The St. Louis County Municipal League has organized a task force on local sales taxes. The statement said the city expects the group "to find a solution to the problems caused by an outdated distribution scheme."

The task force appears balanced between representatives of point-of-sale and municipalities in a pool. Point-of-sale municipalities generally have shopping centers and other businesses that generate significant sales tax revenue. They keep sales tax revenue generated within their boundaries less an amount they share with a pool of all other municipalities and the county's unincorporated area. The sharing affects a one-cent countywide sales tax and a one-fourth cent local option sales tax.

Officials hope the task force would broker an agreement among municipalities that they could give to the Legislature. Lawmakers set the rules for the current sharing system.

Chesterfield is in the pool because it incorporated after the 1977 system started. It loses more than half the sales tax money collected in the city to other members of the pool, the statement said. Last year, the city generated $11.4 million in revenue from the one-cent countywide sales tax -- keeping $5.4 million and providing $6 million to the pool.

The city is losing "more and more of the revenue necessary to fund the services we provide," Mayor Bruce Geiger said in the statement.

"Many cities in St. Louis County do not benefit directly form the economic development they generate, while other cities benefit without adding to or improving the overall fiscal health of the county," the statement said.

Geiger added, "Chesterfield has become a regional economic generator, providing jobs to thousands of residents throughout our region and serving a growing population of those who shop or pass through our community daily."

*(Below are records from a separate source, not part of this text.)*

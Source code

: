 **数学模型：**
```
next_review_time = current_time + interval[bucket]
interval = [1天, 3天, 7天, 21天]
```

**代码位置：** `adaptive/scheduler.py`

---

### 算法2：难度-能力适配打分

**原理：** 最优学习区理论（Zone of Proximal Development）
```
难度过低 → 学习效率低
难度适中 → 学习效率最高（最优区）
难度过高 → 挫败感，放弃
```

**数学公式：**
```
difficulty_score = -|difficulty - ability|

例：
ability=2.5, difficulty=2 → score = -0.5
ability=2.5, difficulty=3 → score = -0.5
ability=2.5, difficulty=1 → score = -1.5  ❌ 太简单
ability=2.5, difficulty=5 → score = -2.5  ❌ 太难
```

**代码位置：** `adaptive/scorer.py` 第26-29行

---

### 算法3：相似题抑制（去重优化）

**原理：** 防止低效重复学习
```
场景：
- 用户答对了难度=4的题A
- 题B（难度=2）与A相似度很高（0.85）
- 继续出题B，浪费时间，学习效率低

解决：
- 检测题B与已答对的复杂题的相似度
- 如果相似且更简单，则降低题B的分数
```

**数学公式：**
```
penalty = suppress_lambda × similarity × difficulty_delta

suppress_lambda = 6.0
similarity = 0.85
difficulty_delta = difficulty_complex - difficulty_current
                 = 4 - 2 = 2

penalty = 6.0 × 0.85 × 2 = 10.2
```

In 1977, lawmakers established the system of point-of-sale and pool municipalities and voters approved it. The Legislature changed the system to its current form in 1993. The late County Executive George "Buzz" Westfall in late 1992 proposed that point-of-sale cities share money with pool ones and the two types of cities compromised on the current plan.

Under the system, point-of-sale sales cities give revenue to the pool depending how much more money they receive for each resident than pool cities. In an unusual move, the sharing formula is logarithmic rather than arithmatic.

Municipalities got an option to add a one-fourth cent sales tax which is shared on a less severe basis. Later, lawmakers set a sharing system for a capital improvement sales tax that is different than the countywide local one.

The one-cent tax generated nearly $140.9 million last year.